◆ **Task statement**: Look over the data below and give the number of lines containing the word "both", with no other words.

(Pictures paired with source code)
>>>

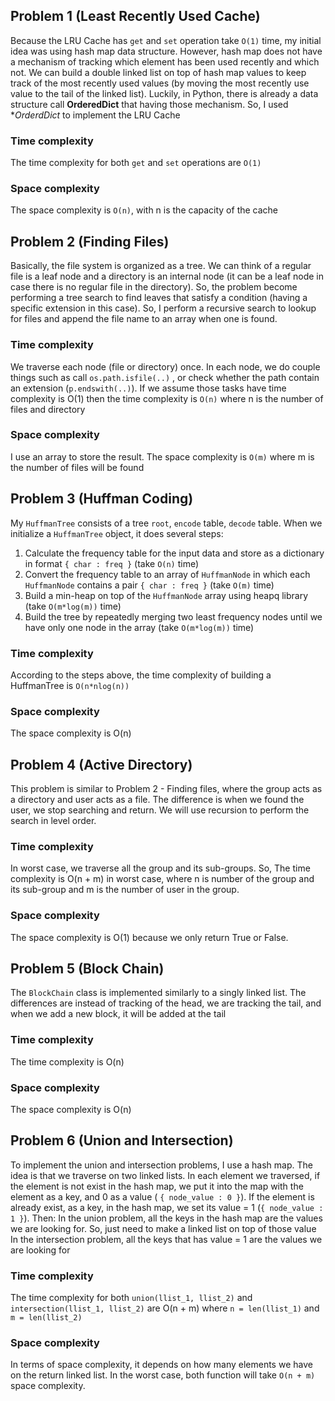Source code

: ## Problem 1 (Least Recently Used Cache)
Because the LRU Cache has `get` and `set` operation take `O(1)` time, my initial idea was using hash map data structure.
However, hash map does not have a mechanism of tracking which element has been used recently and which not. We can build
a double linked list on top of hash map values to keep track of the most recently used values (by moving the most recently
use value to the tail of the linked list). Luckily, in Python, there is already a data structure call **OrderedDict** that 
having those mechanism. So, I used **OrderdDict* to implement the LRU Cache

### Time complexity
The time complexity for both `get` and `set` operations are `O(1)`

### Space complexity
The space complexity is `O(n)`, with n is the capacity of the cache 

## Problem 2 (Finding Files)
Basically, the file system is organized as a tree. We can think of a regular file is a leaf node and a directory is an 
internal node (it can be a leaf node in case there is no regular file in the directory). So, the problem become performing
a tree search to find leaves that satisfy a condition (having a specific extension in this case). So, I perform a recursive
search to lookup for files and append the file name to an array when one is found.


### Time complexity
We traverse each node (file or directory) once. In each node, we do couple things such as call `os.path.isfile(..)` , or check 
 whether the path contain an extension (`p.endswith(..)`). If we assume those tasks have time complexity is O(1) then 
 the time complexity is `O(n)` where n is the number of files and directory

### Space complexity
I use an array to store the result. The space complexity is `O(m)` where m is the number of files will be found 

## Problem 3 (Huffman Coding)

My `HuffmanTree` consists of a tree `root`, `encode` table, `decode` table. When we initialize a `HuffmanTree` object, 
it does several steps:
1. Calculate the frequency table for the input data and store as a dictionary in format `{ char : freq }` (take `O(n)` time)
2. Convert the frequency table to an array of `HuffmanNode` in which each `HuffmanNode` contains a pair `{ char : freq }`
(take `O(m)` time)
3. Build a min-heap on top of the `HuffmanNode` array using heapq library (take `O(m*log(m))` time)
4. Build the tree by repeatedly merging two least frequency nodes until we have only one node in the array (take `O(m*log(m))` time)

### Time complexity
According to the steps above, the time complexity of building a HuffmanTree is `O(n*nlog(n))`    

### Space complexity
The space complexity is O(n)


## Problem 4 (Active Directory)
This problem is similar to Problem 2 - Finding files, where the group acts as a directory and user acts as a file. 
The difference is when we found the user, we stop searching and return. We will use recursion to perform the search in 
level order.
### Time complexity
In worst case, we traverse all the group and its sub-groups. So, The time complexity is O(n + m) in worst case, where 
n is number of the group and its sub-group and m is the number of user in the group.   

### Space complexity
The space complexity is O(1) because we only return True or False.

## Problem 5 (Block Chain)
The `BlockChain` class is implemented similarly to a singly linked list. The differences are instead of tracking of the 
head, we are tracking the tail, and when we add a new block, it will be added at the tail

 ### Time complexity
The time complexity is O(n)

### Space complexity
The space complexity is O(n)

## Problem 6 (Union and Intersection)
To implement the union and intersection problems, I use a hash map. The idea is that we traverse on two linked lists. 
In each element we traversed, if the element is not exist in the hash map, we put it into the map with the element as
 a key, and 0 as a value ( `{ node_value : 0 }`). If the element is already exist, as a key, in the hash map, we set
 its value = 1 (`{ node_value : 1 }`). Then:
In the union problem, all the keys in the hash map are the values we are looking for. So, just need to make a linked list
on top of those value  
In the intersection problem, all the keys that has value = 1 are the values we are looking for

 ### Time complexity
The time complexity for both `union(llist_1, llist_2)` and `intersection(llist_1, llist_2)`  are O(n + m) where 
`n = len(llist_1)` and  `m = len(llist_2)`

### Space complexity
In terms of space complexity, it depends on how many elements we have on the return linked list. In the worst case, 
both function will take `O(n + m)` space complexity.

<<<

◆ **Reply**: 3